#### Data extract ####
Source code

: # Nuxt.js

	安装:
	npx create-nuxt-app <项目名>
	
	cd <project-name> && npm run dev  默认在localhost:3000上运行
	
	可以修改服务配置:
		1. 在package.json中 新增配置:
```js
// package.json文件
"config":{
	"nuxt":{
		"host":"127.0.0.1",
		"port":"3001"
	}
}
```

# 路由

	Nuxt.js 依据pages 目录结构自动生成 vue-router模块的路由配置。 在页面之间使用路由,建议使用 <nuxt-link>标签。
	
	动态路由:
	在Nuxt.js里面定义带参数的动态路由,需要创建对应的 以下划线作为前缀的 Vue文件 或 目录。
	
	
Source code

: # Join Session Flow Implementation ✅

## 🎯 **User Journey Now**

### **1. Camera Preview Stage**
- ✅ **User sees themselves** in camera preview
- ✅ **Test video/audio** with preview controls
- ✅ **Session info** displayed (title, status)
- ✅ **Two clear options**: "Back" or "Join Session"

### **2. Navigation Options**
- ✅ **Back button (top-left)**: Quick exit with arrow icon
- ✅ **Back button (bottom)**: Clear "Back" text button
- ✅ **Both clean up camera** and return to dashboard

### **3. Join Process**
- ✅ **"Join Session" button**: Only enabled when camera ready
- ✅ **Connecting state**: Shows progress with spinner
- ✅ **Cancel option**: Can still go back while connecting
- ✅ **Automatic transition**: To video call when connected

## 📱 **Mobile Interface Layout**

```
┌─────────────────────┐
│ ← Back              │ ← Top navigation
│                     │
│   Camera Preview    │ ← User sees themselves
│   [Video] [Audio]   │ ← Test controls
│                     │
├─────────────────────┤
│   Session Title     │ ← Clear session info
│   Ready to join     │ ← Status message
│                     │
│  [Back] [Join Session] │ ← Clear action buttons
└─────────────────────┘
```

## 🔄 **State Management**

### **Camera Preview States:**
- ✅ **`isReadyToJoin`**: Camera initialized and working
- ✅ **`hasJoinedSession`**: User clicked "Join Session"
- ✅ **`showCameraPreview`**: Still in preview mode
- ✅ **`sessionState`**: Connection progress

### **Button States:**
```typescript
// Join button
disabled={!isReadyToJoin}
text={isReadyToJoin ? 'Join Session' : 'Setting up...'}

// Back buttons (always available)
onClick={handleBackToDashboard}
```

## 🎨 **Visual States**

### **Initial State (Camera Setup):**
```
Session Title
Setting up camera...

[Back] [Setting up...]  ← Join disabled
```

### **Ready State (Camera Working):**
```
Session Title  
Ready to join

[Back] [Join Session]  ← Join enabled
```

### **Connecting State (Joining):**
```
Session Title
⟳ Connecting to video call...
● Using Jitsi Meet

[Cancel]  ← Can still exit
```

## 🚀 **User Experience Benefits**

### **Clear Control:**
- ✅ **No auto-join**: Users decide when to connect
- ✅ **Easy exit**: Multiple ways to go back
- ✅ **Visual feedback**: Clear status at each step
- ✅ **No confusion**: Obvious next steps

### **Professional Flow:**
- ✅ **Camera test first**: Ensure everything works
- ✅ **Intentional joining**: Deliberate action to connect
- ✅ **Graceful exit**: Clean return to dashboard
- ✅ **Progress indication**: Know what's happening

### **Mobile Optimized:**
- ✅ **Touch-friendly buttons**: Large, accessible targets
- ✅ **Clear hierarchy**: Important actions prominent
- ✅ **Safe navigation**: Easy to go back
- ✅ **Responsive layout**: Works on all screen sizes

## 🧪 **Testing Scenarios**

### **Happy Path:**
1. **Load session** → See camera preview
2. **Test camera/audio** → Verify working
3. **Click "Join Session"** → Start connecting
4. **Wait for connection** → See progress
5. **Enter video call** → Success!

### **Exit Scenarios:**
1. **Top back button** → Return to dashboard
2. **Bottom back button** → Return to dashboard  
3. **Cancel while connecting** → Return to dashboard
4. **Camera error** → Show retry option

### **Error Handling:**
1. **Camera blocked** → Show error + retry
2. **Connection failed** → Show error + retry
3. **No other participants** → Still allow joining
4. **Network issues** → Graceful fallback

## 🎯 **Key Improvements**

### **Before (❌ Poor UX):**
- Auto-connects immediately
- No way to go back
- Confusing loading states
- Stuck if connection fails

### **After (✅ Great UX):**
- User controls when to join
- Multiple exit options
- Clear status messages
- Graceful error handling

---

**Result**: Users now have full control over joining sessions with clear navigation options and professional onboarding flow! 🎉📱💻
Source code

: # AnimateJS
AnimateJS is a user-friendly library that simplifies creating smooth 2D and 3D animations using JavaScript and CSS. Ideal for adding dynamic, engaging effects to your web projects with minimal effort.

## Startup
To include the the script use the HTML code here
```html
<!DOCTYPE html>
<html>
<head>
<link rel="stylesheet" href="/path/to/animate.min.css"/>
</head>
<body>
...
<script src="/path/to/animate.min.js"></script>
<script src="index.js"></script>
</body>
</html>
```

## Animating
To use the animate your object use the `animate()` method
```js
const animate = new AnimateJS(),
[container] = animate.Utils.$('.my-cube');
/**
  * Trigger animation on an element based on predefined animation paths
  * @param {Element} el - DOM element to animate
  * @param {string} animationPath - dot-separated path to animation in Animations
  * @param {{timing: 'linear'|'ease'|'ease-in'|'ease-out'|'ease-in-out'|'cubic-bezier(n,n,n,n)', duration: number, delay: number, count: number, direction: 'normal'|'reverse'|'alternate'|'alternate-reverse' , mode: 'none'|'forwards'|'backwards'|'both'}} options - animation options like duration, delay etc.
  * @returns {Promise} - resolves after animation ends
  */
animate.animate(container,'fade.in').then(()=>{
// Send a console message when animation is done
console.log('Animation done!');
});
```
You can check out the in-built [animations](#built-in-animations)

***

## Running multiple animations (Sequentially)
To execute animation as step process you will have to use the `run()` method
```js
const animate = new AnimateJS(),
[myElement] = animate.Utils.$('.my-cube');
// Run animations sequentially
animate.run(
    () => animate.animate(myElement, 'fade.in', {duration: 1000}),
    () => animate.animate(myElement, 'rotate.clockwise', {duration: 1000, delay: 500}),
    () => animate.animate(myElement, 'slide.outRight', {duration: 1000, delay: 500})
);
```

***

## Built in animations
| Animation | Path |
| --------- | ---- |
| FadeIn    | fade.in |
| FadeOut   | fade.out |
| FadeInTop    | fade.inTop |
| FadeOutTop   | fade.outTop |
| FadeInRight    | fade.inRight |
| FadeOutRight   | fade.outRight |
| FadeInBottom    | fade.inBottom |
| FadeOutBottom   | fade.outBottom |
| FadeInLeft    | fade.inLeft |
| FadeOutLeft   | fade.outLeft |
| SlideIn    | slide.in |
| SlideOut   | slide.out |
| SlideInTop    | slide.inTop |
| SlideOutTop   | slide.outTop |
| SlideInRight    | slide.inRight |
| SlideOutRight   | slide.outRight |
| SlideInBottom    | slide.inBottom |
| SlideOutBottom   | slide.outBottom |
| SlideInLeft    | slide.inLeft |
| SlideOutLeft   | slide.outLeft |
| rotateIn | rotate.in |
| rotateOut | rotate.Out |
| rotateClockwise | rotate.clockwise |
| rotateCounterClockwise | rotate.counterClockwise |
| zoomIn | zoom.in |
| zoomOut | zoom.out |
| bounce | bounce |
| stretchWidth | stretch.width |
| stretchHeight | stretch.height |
####
■ **About this exercise**
All lines above that include the word "inBottom" must be copied into the answer.

■ **Expected output**
| FadeInBottom    | fade.inBottom |
| SlideInBottom    | slide.inBottom |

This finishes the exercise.